(Task data)
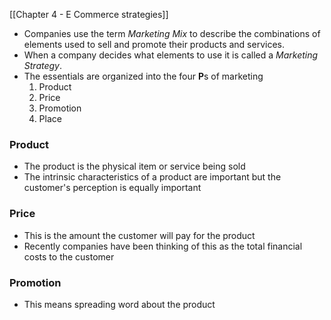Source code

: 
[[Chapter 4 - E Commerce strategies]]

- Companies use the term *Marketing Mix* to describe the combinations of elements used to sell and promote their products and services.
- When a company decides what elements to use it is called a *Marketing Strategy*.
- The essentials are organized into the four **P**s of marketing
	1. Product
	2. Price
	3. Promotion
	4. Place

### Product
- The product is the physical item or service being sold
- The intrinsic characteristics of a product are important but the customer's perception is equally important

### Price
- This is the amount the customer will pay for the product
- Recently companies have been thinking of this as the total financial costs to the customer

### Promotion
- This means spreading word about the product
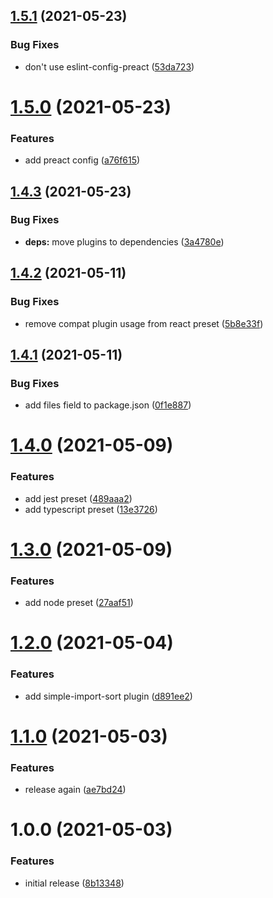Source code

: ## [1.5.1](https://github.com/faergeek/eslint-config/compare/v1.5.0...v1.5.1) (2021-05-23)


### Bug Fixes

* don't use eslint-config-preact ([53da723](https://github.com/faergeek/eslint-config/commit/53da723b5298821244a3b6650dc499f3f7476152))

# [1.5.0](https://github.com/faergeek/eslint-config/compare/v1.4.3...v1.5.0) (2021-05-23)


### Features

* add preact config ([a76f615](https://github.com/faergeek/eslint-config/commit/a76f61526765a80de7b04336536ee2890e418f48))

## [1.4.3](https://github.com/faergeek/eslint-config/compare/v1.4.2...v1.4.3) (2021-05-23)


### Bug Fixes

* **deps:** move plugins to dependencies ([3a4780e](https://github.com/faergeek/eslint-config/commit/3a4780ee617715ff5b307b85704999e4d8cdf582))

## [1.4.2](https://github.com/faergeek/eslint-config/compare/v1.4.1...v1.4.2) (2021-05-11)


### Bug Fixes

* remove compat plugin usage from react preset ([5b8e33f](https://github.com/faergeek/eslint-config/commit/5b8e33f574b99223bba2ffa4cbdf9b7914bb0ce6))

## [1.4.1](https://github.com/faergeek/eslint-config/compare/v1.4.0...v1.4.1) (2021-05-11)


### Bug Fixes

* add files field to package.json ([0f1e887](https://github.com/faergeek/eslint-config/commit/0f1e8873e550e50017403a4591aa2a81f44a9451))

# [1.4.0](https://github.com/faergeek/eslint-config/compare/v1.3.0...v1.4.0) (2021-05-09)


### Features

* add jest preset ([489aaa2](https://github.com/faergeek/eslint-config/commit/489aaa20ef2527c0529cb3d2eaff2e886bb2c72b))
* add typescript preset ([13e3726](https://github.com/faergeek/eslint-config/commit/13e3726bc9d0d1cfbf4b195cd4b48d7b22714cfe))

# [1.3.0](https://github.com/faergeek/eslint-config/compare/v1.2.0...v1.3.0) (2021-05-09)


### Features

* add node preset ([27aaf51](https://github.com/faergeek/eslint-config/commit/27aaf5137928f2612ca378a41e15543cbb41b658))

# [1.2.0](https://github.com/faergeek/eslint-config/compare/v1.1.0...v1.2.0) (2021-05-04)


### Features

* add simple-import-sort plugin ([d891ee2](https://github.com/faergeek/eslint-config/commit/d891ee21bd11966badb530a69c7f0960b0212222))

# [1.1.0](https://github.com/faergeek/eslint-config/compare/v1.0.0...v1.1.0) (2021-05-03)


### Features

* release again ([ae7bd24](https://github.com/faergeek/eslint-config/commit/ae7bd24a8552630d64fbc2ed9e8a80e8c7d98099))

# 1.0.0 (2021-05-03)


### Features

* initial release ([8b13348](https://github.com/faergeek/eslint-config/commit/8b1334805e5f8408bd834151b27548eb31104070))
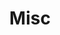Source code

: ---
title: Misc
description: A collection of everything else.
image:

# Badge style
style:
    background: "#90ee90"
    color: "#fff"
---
(End Task data)
(Task data)
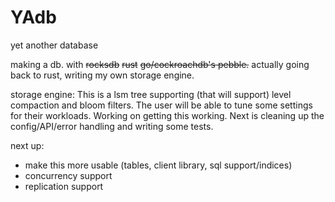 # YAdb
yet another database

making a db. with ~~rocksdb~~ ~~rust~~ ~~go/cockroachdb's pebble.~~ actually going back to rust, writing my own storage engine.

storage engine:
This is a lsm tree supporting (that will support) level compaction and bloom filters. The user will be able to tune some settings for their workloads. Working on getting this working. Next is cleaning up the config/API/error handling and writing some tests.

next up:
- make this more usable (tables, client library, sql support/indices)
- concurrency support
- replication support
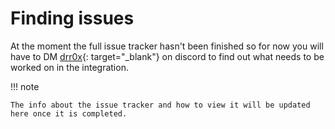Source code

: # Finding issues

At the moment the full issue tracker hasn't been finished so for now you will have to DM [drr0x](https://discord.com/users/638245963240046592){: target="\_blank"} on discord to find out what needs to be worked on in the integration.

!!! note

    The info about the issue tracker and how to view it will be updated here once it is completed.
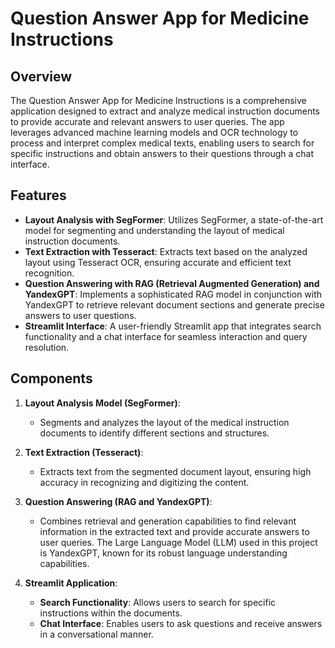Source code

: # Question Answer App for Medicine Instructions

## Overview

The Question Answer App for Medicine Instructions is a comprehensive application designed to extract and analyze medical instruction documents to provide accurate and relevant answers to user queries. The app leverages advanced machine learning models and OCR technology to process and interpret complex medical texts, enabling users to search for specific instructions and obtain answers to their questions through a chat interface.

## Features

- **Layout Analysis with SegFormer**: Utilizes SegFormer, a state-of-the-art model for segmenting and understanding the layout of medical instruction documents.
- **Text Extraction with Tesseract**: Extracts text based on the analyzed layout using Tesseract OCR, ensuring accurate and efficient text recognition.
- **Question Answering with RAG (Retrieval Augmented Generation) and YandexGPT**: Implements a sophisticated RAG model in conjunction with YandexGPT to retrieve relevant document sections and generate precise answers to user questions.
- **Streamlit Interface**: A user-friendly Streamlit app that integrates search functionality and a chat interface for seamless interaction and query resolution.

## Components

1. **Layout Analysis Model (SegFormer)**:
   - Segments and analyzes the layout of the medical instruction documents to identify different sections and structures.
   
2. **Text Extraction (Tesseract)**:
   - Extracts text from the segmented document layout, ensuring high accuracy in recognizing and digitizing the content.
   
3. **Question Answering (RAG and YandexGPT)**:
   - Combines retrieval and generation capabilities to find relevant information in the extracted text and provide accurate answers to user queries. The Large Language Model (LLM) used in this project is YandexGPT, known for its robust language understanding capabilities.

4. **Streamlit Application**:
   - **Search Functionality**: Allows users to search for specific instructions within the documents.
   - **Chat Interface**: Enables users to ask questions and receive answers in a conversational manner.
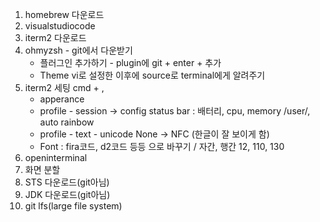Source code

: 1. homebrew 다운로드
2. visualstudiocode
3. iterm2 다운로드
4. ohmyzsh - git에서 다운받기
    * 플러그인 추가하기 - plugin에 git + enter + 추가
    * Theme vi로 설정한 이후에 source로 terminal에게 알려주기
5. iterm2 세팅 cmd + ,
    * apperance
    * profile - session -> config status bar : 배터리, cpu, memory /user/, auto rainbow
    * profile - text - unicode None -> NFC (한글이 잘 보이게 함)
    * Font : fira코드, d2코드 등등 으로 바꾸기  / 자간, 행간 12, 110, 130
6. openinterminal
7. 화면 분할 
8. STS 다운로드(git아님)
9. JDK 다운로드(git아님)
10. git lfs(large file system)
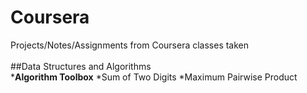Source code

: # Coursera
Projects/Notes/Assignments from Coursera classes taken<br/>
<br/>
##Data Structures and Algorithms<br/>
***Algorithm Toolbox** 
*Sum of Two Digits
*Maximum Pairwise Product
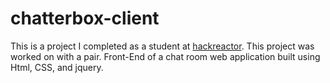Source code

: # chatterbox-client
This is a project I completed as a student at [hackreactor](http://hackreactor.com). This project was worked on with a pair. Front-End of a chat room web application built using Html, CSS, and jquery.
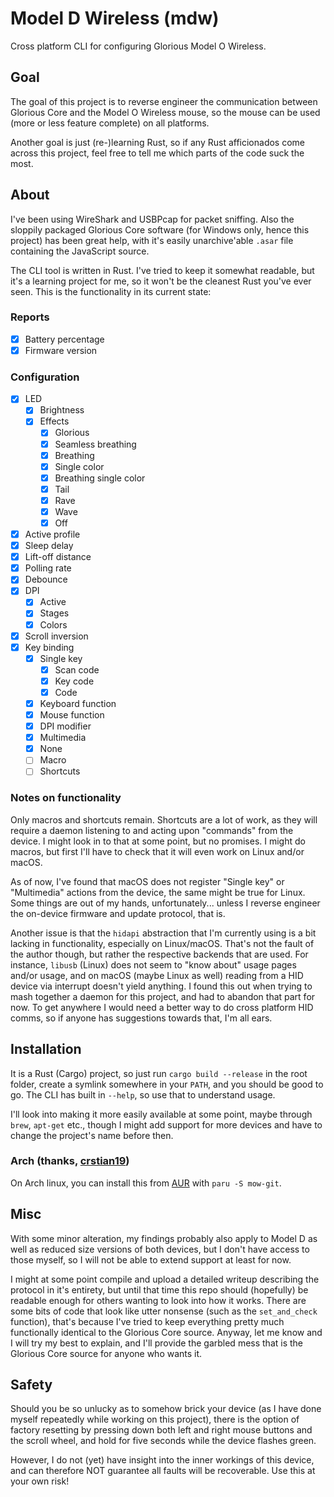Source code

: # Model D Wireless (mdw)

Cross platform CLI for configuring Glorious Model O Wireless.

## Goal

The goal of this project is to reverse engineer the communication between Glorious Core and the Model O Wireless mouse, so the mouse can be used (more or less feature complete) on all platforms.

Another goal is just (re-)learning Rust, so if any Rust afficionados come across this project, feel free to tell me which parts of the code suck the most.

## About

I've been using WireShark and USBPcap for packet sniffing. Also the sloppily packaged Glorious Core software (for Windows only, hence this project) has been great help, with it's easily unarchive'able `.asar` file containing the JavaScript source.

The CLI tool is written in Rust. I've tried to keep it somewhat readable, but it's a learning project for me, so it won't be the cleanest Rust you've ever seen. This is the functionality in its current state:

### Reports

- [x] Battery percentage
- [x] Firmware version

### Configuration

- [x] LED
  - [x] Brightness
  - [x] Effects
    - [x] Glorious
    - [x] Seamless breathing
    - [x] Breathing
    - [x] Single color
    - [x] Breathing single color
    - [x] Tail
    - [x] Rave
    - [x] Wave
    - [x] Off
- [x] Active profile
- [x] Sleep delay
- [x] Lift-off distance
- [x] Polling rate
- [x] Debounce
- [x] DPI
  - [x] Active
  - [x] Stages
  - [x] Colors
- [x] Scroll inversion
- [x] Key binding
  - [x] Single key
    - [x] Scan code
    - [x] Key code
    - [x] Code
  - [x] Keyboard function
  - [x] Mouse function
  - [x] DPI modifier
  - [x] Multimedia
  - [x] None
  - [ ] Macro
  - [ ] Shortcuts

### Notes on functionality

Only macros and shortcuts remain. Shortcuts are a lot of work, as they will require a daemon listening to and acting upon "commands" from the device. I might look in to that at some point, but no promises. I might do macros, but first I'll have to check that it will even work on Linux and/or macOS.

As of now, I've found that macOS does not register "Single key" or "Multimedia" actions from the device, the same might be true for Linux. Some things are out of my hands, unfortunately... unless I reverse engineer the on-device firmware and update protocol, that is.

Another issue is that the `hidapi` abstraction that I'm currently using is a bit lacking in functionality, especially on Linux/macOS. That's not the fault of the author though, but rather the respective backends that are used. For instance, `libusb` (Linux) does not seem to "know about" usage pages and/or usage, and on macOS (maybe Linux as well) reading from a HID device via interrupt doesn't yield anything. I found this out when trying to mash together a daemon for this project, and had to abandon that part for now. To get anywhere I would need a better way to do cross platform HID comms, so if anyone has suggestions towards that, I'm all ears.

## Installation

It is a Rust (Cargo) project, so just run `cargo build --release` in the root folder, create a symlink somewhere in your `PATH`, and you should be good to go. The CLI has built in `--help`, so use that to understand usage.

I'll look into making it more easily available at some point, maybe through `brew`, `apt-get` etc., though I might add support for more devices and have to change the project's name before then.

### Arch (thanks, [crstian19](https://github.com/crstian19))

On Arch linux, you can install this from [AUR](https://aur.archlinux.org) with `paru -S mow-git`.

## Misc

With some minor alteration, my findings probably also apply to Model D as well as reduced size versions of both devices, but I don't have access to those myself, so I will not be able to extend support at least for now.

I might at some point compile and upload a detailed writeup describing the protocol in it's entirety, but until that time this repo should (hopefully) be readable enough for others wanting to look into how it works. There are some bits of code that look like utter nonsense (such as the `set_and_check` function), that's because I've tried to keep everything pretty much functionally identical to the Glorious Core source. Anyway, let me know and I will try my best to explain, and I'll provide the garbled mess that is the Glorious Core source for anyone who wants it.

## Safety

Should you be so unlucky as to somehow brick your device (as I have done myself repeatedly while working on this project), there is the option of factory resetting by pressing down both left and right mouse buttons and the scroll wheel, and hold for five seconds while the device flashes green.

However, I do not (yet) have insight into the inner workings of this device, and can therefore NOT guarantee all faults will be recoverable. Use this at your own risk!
(End Task data)
## [What you are asked to do]
Each line above from the one with "- [x] Glorious" up to and including the one with "- [x] Key binding" must be set down exactly, and no line outside that span may appear.

## [Task output]
    - [x] Glorious
    - [x] Seamless breathing
    - [x] Breathing
    - [x] Single color
    - [x] Breathing single color
    - [x] Tail
    - [x] Rave
    - [x] Wave
    - [x] Off
- [x] Active profile
- [x] Sleep delay
- [x] Lift-off distance
- [x] Polling rate
- [x] Debounce
- [x] DPI
  - [x] Active
  - [x] Stages
  - [x] Colors
- [x] Scroll inversion
- [x] Key binding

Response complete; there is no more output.